▸ Required work
Identify each line in the records below that contains the word "κατά", and copy it.

▸ Provided information
━━━━━━━━━━━━━━━━━━━━
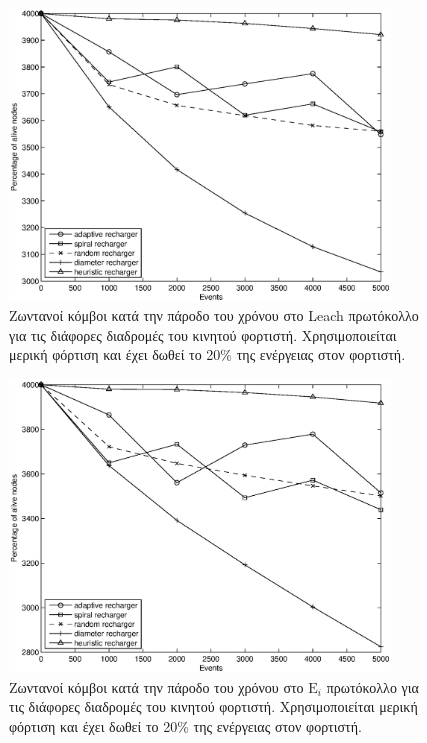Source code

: \begin{figure}[H]
  \centering
  \includegraphics[width=0.9\textwidth]{experiments/4000nodes/4.ourVSnaive/alive_nodes_leach_rc_per_our-spiral-random-diameter-heuristic.eps}
  \caption{Ζωντανοί κόμβοι κατά την πάροδο του χρόνου στο Leach πρωτόκολλο για τις διάφορες διαδρομές του κινητού φορτιστή. Χρησιμοποιείται μερική φόρτιση και έχει
δωθεί το 20\% της ενέργειας στον φορτιστή.}
  \label{fig:5_4exp_1_2}
\end{figure}

\begin{figure}[H]
  \centering
  \includegraphics[width=0.9\textwidth]{experiments/4000nodes/4.ourVSnaive/alive_nodes_ei_rc_per_our-spiral-random-diameter-heuristic.eps}
  \caption{Ζωντανοί κόμβοι κατά την πάροδο του χρόνου στο $\text{E}_{i}$ πρωτόκολλο για τις διάφορες διαδρομές του κινητού φορτιστή. Χρησιμοποιείται μερική φόρτιση
και έχει δωθεί το 20\% της ενέργειας στον φορτιστή.}
  \label{fig:5_4exp_1_3}
\end{figure}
━━━━━━━━━━━━━━━━━━━━
▸ Expected answer
  \caption{Ζωντανοί κόμβοι κατά την πάροδο του χρόνου στο Leach πρωτόκολλο για τις διάφορες διαδρομές του κινητού φορτιστή. Χρησιμοποιείται μερική φόρτιση και έχει
  \caption{Ζωντανοί κόμβοι κατά την πάροδο του χρόνου στο $\text{E}_{i}$ πρωτόκολλο για τις διάφορες διαδρομές του κινητού φορτιστή. Χρησιμοποιείται μερική φόρτιση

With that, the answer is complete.